It begins like this:

Imagine that you do a search in your GPS system and are given the exact point of the address, but nothing more.

Without some context showing where on the planet the point exists, having the exact location, while accurate, is not useful.

In essence, this is what we provide to users of our catalogs. They do a search and we reply with bibliographic items that meet the letter of that search, but with no context about where those items fit into any knowledge map.

And what was lost? While our online catalogs make known-item searching very simple, our catalogues are terrible!dismal!horrible! for discovery and exploration.

Perhaps this is one of the reasons why there is so much interest in outsider-libraries that are built for discovery, like The Prelinger Library.

This remarkable library – which is run by only two people – turns a collection of ephemera, found material and of library discards into a collection built for visual inspiration and support of the independent scholar through careful selection and an unique arrangement that was developed by Megan Prelinger:

Inspired by Aby Warburg’s “law of the good neighbor” the Prelinger Library’s organization does not follow conventional classification systems such as the Dewey Decimal System. Instead it was custom-designed by Megan Shaw Prelinger in a way that would allow visitors to browse and encounter titles by accident or, better yet, by good fortune.
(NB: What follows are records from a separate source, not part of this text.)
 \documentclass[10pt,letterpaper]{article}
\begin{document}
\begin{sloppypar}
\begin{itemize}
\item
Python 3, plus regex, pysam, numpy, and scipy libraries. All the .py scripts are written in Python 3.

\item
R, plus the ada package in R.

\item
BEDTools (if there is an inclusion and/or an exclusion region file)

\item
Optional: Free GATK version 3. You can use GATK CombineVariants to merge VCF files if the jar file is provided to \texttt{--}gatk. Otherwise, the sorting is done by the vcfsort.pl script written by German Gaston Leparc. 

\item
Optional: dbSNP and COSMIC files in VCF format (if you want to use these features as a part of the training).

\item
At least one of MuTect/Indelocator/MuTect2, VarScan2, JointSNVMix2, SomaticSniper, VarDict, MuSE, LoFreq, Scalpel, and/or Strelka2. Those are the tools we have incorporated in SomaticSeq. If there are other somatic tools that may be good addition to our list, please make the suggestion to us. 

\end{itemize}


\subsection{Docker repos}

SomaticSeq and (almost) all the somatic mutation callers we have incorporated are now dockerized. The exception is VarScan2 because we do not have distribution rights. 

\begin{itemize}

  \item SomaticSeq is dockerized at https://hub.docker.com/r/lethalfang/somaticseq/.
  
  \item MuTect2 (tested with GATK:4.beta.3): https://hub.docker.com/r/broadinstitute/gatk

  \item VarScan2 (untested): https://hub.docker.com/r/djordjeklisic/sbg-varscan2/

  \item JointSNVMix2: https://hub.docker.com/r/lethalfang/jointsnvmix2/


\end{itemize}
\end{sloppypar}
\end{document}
Furthermore, somewhat evoking the shifts in magnitudes at play in Charles and Ray Eames’s Powers of Ten (1977) the shelves’ contents are arranged according to a geospatial model departing from the local material specifically originating from or dealing with San Francisco and ending with the cosmic where books on both outer space and science fiction are combined with the more ethereal realms of math, religion, and philosophy.

“The Library As Map”, Megan Shaw Prelinger & Rick Prelinger in conversation with Erin Kissane, from Fantasies of the Library.
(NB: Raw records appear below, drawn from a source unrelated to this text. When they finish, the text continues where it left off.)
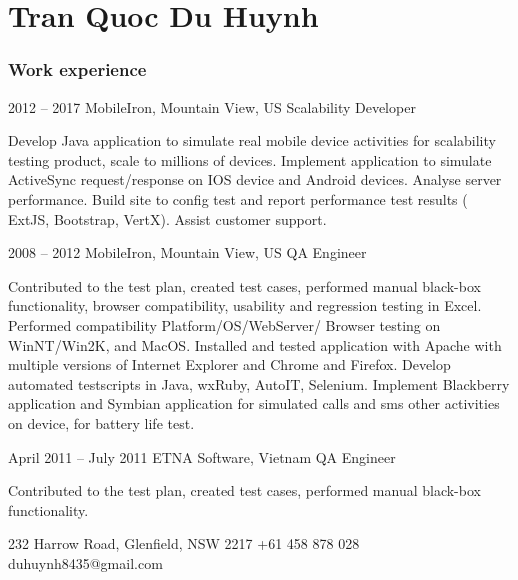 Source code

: \documentclass{tccv}
\begin{document}
\part{Tran Quoc Du Huynh}

\section{Work experience}

\begin{eventlist}

\item{2012 -- 2017} {MobileIron, Mountain View, US}
{Scalability Developer}

Develop Java application to simulate real mobile device
activities for scalability testing product, scale to millions
of devices.
Implement application to simulate ActiveSync request/response on IOS device and Android devices.
Analyse server performance.
\newline Build site to config test and report performance test results
 ( ExtJS, Bootstrap, VertX).
\newline Assist customer support.

\item{2008 -- 2012}
     {MobileIron, Mountain View, US}
     {QA Engineer}

Contributed to the test plan, created test cases,
  performed manual black-box functionality, browser
  compatibility, usability and regression testing in Excel.
\newline Performed compatibility Platform/OS/WebServer/
\newline Browser testing on WinNT/Win2K, and MacOS.
  Installed and tested application with Apache with
  multiple versions of Internet Explorer and Chrome and Firefox.
\newline Develop automated testscripts in Java, wxRuby, AutoIT, Selenium.
\newline Implement Blackberry application and Symbian application for simulated
calls and sms other activities on device, for battery life test.

\item{April 2011 -- July 2011}
     {ETNA Software, Vietnam}
     {QA Engineer}

Contributed to the test plan, created test cases, performed manual black-box functionality.

\end{eventlist}

\personal
    {232 Harrow Road, Glenfield, NSW 2217}
    {+61 458 878 028}
    {duhuynh8435@gmail.com}
\end{document}
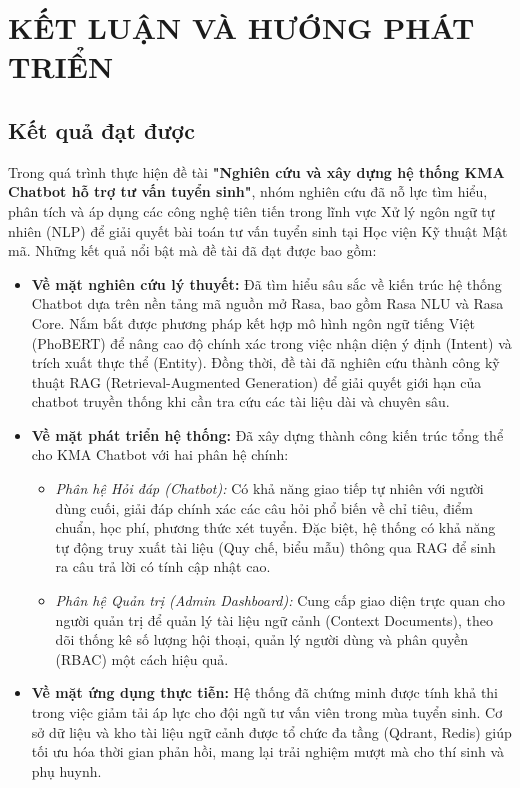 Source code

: \chapter{KẾT LUẬN VÀ HƯỚNG PHÁT TRIỂN}

\section{Kết quả đạt được}
Trong quá trình thực hiện đề tài \textbf{"Nghiên cứu và xây dựng hệ thống KMA Chatbot hỗ trợ tư vấn tuyển sinh"}, nhóm nghiên cứu đã nỗ lực tìm hiểu, phân tích và áp dụng các công nghệ tiên tiến trong lĩnh vực Xử lý ngôn ngữ tự nhiên (NLP) để giải quyết bài toán tư vấn tuyển sinh tại Học viện Kỹ thuật Mật mã. Những kết quả nổi bật mà đề tài đã đạt được bao gồm:

\begin{itemize}
    \item \textbf{Về mặt nghiên cứu lý thuyết:} Đã tìm hiểu sâu sắc về kiến trúc hệ thống Chatbot dựa trên nền tảng mã nguồn mở Rasa, bao gồm Rasa NLU và Rasa Core. Nắm bắt được phương pháp kết hợp mô hình ngôn ngữ tiếng Việt (PhoBERT) để nâng cao độ chính xác trong việc nhận diện ý định (Intent) và trích xuất thực thể (Entity). Đồng thời, đề tài đã nghiên cứu thành công kỹ thuật RAG (Retrieval-Augmented Generation) để giải quyết giới hạn của chatbot truyền thống khi cần tra cứu các tài liệu dài và chuyên sâu.
    
    \item \textbf{Về mặt phát triển hệ thống:} Đã xây dựng thành công kiến trúc tổng thể cho KMA Chatbot với hai phân hệ chính:
    \begin{itemize}
        \item \textit{Phân hệ Hỏi đáp (Chatbot):} Có khả năng giao tiếp tự nhiên với người dùng cuối, giải đáp chính xác các câu hỏi phổ biến về chỉ tiêu, điểm chuẩn, học phí, phương thức xét tuyển. Đặc biệt, hệ thống có khả năng tự động truy xuất tài liệu (Quy chế, biểu mẫu) thông qua RAG để sinh ra câu trả lời có tính cập nhật cao.
        \item \textit{Phân hệ Quản trị (Admin Dashboard):} Cung cấp giao diện trực quan cho người quản trị để quản lý tài liệu ngữ cảnh (Context Documents), theo dõi thống kê số lượng hội thoại, quản lý người dùng và phân quyền (RBAC) một cách hiệu quả.
    \end{itemize}
    
    \item \textbf{Về mặt ứng dụng thực tiễn:} Hệ thống đã chứng minh được tính khả thi trong việc giảm tải áp lực cho đội ngũ tư vấn viên trong mùa tuyển sinh. Cơ sở dữ liệu và kho tài liệu ngữ cảnh được tổ chức đa tầng (Qdrant, Redis) giúp tối ưu hóa thời gian phản hồi, mang lại trải nghiệm mượt mà cho thí sinh và phụ huynh.
\end{itemize}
Of particular note: The Prelinger Library does not have a library catalogue and they don’t support query based research. They think query based research is reductive (Situated Systems, Issue 3: The Prelinger Library).
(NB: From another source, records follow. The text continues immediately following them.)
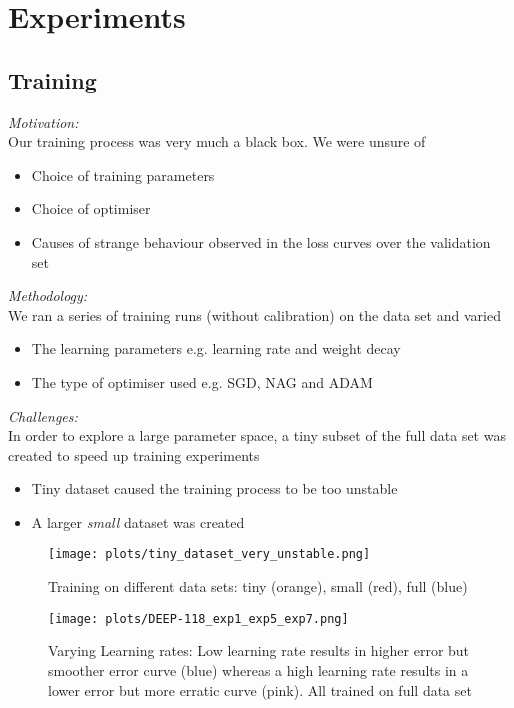 \documentclass[aspectratio=1610,t,notes=hide]{beamer}
\begin{document}
\section{Experiments}

\subsection{Training}

{
\emph{Motivation:}\\
Our training process was very much a black box. We were unsure of
\begin{itemize}
  \item Choice of training parameters
  \item Choice of optimiser
  \item Causes of strange behaviour observed in the loss curves over the
  validation set
\end{itemize}
\emph{Methodology:}\\
We ran a series of training runs (without calibration) on the data set and
varied
\begin{itemize}
  \item The learning parameters e.g. learning rate and weight decay
  \item The type of optimiser used e.g. SGD, NAG and ADAM
\end{itemize}
}

{
\emph{Challenges:}\\
In order to explore a large parameter space, a tiny subset of the full data set
was created to speed up training experiments

\begin{itemize}
  \item Tiny dataset caused the training process to be too unstable
  \item A larger \emph{small} dataset was created
\end{itemize}

}

{
\begin{figure}
\centering
\texttt{[image: plots/tiny\_dataset\_very\_unstable.png]}
\caption{Training on different data sets: tiny (orange), small (red), full
(blue)}
\end{figure}
}

{
\begin{figure}
\centering
\texttt{[image: plots/DEEP-118\_exp1\_exp5\_exp7.png]}
\caption{Varying Learning rates: Low learning rate results in higher error but
smoother error curve (blue) whereas a high learning rate results in a lower
error but more erratic curve (pink). All trained on full data set}
\end{figure}
}
\end{document}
https://twitter.com/erinaleach/status/747125242401693696

Frankly, I’m embarrassed how little I know about the intellectual work behind our systems that I use and teach as a liaison librarian. I do understand that libraries, like many other organizations such as museums, theatre and restaurants, have a “front of house” and “back of house” with separate practices and cultures and that there are very good reasons for specialization. That being said, I believe that the force of digitization has collapsed the space between the public and technical services of the library. In fact, I would go as far to say that the separation is largely a product of past organizational practice and it doesn’t make much sense anymore.

Inspired by Karen Coyle, Christina Harlow, and the very good people of mashcat, I’m working on improving my own understanding of the systems and if you are interested, you can follow my readings in this pursuit on my reading journal, Reading is Becoming. It contains quotes like this:

GV: You mentioned “media archeology” and I was wondering if you’re referring to any of Shannon Mattern’s work…

RP: Well, she’s one of the smartest people in the world. What Shannon Mattern does that’s super-interesting is she teaches both urban space and she teaches libraries and archives. And it occurred to me after looking at her syllabi — and I know she’s thought about this a lot, but one model for thinking about archives in libraries — you know, Megan was the creator of the specialized taxonomy for this pace, but in a broader sense, collections are cities. You know, there’s neighborhoods of enclosure and openness. There’s areas of interchange. There’s a kind of morphology of growth which nobody’s really examined yet. But I think it’s a really productive metaphor for thinking about what the specialty archives have been and what they might be. [Mattern’s] work is leading in that position. She teaches a library in her class.

Situated Knowledges, Issue 3: Prelinger Library, Geogina Voss, Rick Prelinger and Megan Prelinger.

I understand the importance of taking a critical stance towards the classification systems of our libraries and recognizing when these systems use language that is offensive or unkind to the populations we serve. But critique is not enough. These are our systems and the responsibility to amend them, to improve them, to re-imagine them, and to re-build them as necessary- these are responsibilities of those of our profession.

We know where we need to go. We already have a map.